Below are entries to be transcribed exactly; exclude the pictures from the copy.
▽
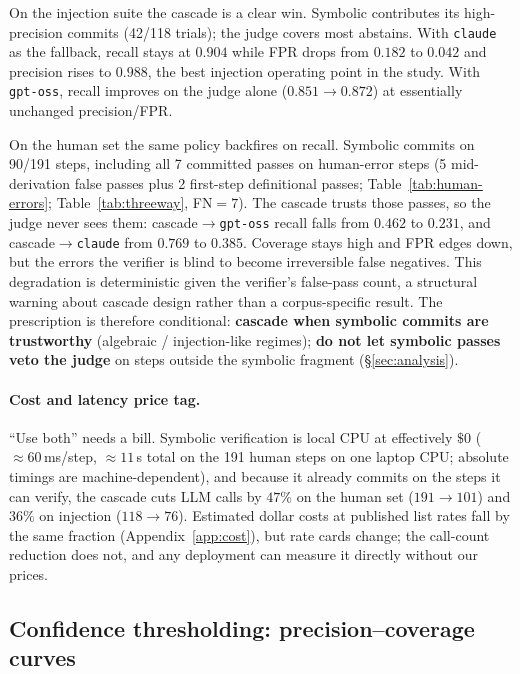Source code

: On the injection suite the cascade is a clear win. Symbolic contributes its
high-precision commits (42/118 trials); the judge covers most abstains. With
\texttt{claude} as the fallback, recall stays at $0.904$ while FPR drops from
$0.182$ to $0.042$ and precision rises to $0.988$, the best injection operating
point in the study. With \texttt{gpt-oss}, recall improves on the judge alone
($0.851\rightarrow 0.872$) at essentially unchanged precision/FPR.

On the human set the same policy backfires on recall. Symbolic commits on
90/191 steps, including all 7 committed passes on human-error steps (5
mid-derivation false passes plus 2 first-step definitional passes;
Table~\ref{tab:human-errors}; Table~\ref{tab:threeway}, FN$=7$). The cascade
trusts those passes, so the judge never sees them:
cascade$\rightarrow$\texttt{gpt-oss} recall falls from $0.462$ to $0.231$, and
cascade$\rightarrow$\texttt{claude} from $0.769$ to $0.385$. Coverage stays high
and FPR edges down, but the errors the verifier is blind to become irreversible
false negatives. This degradation is deterministic given the verifier's
false-pass count, a structural warning about cascade design rather than a
corpus-specific result. The prescription is therefore conditional: \textbf{cascade when
symbolic commits are trustworthy} (algebraic / injection-like regimes);
\textbf{do not let symbolic passes veto the judge} on steps outside the symbolic
fragment (\S\ref{sec:analysis}).

\paragraph{Cost and latency price tag.}
``Use both'' needs a bill. Symbolic verification is local CPU at effectively
$\$0$ ($\approx\!60$\,ms/step, $\approx 11$\,s total on the 191 human steps on
one laptop CPU; absolute timings are machine-dependent), and because it
already commits on the steps it can verify, the cascade cuts LLM calls by
$47\%$ on the human set ($191\!\rightarrow\!101$) and $36\%$ on injection
($118\!\rightarrow\!76$). Estimated dollar costs at published list rates fall
by the same fraction (Appendix~\ref{app:cost}), but rate cards change; the
call-count reduction does not, and any deployment can measure it directly
without our prices.

\subsection{Confidence thresholding: precision--coverage curves}
\label{sec:confidence}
△
Answer to this problem:
Source code

: On the injection suite the cascade is a clear win. Symbolic contributes its
high-precision commits (42/118 trials); the judge covers most abstains. With
\texttt{claude} as the fallback, recall stays at $0.904$ while FPR drops from
$0.182$ to $0.042$ and precision rises to $0.988$, the best injection operating
point in the study. With \texttt{gpt-oss}, recall improves on the judge alone
($0.851\rightarrow 0.872$) at essentially unchanged precision/FPR.

On the human set the same policy backfires on recall. Symbolic commits on
90/191 steps, including all 7 committed passes on human-error steps (5
mid-derivation false passes plus 2 first-step definitional passes;
Table~\ref{tab:human-errors}; Table~\ref{tab:threeway}, FN$=7$). The cascade
trusts those passes, so the judge never sees them:
cascade$\rightarrow$\texttt{gpt-oss} recall falls from $0.462$ to $0.231$, and
cascade$\rightarrow$\texttt{claude} from $0.769$ to $0.385$. Coverage stays high
and FPR edges down, but the errors the verifier is blind to become irreversible
false negatives. This degradation is deterministic given the verifier's
false-pass count, a structural warning about cascade design rather than a
corpus-specific result. The prescription is therefore conditional: \textbf{cascade when
symbolic commits are trustworthy} (algebraic / injection-like regimes);
\textbf{do not let symbolic passes veto the judge} on steps outside the symbolic
fragment (\S\ref{sec:analysis}).

\paragraph{Cost and latency price tag.}
``Use both'' needs a bill. Symbolic verification is local CPU at effectively
$\$0$ ($\approx\!60$\,ms/step, $\approx 11$\,s total on the 191 human steps on
one laptop CPU; absolute timings are machine-dependent), and because it
already commits on the steps it can verify, the cascade cuts LLM calls by
$47\%$ on the human set ($191\!\rightarrow\!101$) and $36\%$ on injection
($118\!\rightarrow\!76$). Estimated dollar costs at published list rates fall
by the same fraction (Appendix~\ref{app:cost}), but rate cards change; the
call-count reduction does not, and any deployment can measure it directly
without our prices.

\subsection{Confidence thresholding: precision--coverage curves}
\label{sec:confidence}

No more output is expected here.